Now schedule project tasks, meetings, and don't impact the client. Oh, forgot to mention that Client A follows the pattern of the person on your left, Client B follows the person on your right, and Client C is on your schedule...

...now apply that same scheduling technique to your kids' traveling soccer team, marching band or football team.

*shakes head*

I would vote (and vote often *grin*) to abolish the whole thing -- but I'll take this consolation as a good, first step...


posted by deemer at 5:41 AM on April 30, 2005


this is going to clear up some confusion about what time it really is in indiana ... across the border in michigan, we've always regarded this as rather quaint ... but i don't like the idea of indiana as a whole going to central time ... because then someone may get the bright idea of putting western mi on central time ... and i don't feel like having the sky getting dark at 4.30 in the winter either
posted by pyramid termite at 6:06 AM on April 30, 2005


I've always been fascinated by the resistance to daylight-savings. For those of us who live in the North and who can't fix our own schedules, DLST means that children don't walk to school in the dark, and that adults see the sun on the way to work.
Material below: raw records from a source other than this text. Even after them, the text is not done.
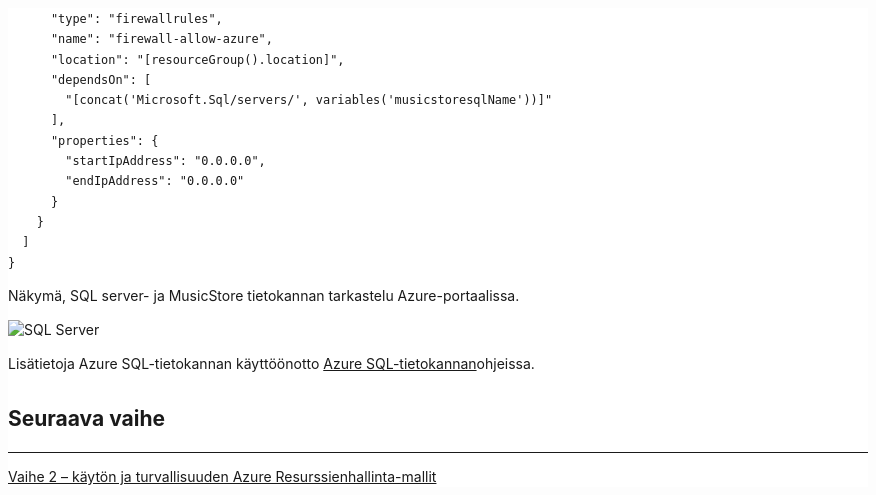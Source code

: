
 ```none
      "type": "firewallrules",
      "name": "firewall-allow-azure",
      "location": "[resourceGroup().location]",
      "dependsOn": [
        "[concat('Microsoft.Sql/servers/', variables('musicstoresqlName'))]"
      ],
      "properties": {
        "startIpAddress": "0.0.0.0",
        "endIpAddress": "0.0.0.0"
      }
    }
  ]
}
```

Näkymä, SQL server- ja MusicStore tietokannan tarkastelu Azure-portaalissa.

![SQL Server](./media/virtual-machines-windows-dotnet-core/sql-win.png)

Lisätietoja Azure SQL-tietokannan käyttöönotto [Azure SQL-tietokannan](https://azure.microsoft.com/documentation/services/sql-database/)ohjeissa.

## <a name="next-step"></a>Seuraava vaihe

<hr>

[Vaihe 2 – käytön ja turvallisuuden Azure Resurssienhallinta-mallit](./virtual-machines-windows-dotnet-core-3-access-security.md)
You also get an hour more sleep one cold, grey weekend.

And yes, you could just change the school day/ work hours, but is it really a big deal either way?

I do get tired of trying to remember when Indiana is in what time zone. Did refusing to cooperate make Indiana a more interesting, magical place? No. It was just as flat, hickish and uninteresting as it is today.
posted by gesamtkunstwerk at 8:52 AM on April 30, 2005


I lived most of my life in places which had DST. Then I moved to Arizona. This experience has convinced me that DST is stupid, pointless, and useless.

Oh, well.
posted by kyrademon at 10:46 AM on April 30, 2005


RockyChrysler: we are sad that our lone stateside holdout, indiana, has abandoned us. alas, at least we still have american samoa and puerto rico... and hawaii, of course.

Ku Like Kakou! Stand together, Arizona comrades!

DST would make no sense down here. The length of our daylight hours doesn't change all that much. It sure is a pain when everyone else springs forward or falls back, though. If we thought it was bad when the conference calls were at 5 a.m. our time, just try being in the office at 4 a.m.

Of course, now they're saying Daylight Saving Time could spread across more of the calendar.
posted by pzarquon at 11:50 AM on April 30, 2005


Grumblebee, YES! I'm from Chicago but went to school at IU-Bloomington and the TV schedule always drove me nuts. Not so much things being broadcast from DST states (I am from the Central Time Zone so all that meant was that the shows came on when I was used to seeing them) but the network TV shows were shown an hour later than everyone else got to see them. Especially when my friends from Chicago called to talk about the shows and I would have to say "Call me back in an hour!"
posted by SisterHavana at 12:40 PM on April 30, 2005


Blah. I went to school in Bloomington and I have fond memories of destressing at the end of finals week with a twilight bike ride through downtown while all the Christmas lights were coming on. Modern DST is just a conspiracy of the overachieving early risers and their damnable morning jogs and 6am decaf lattes.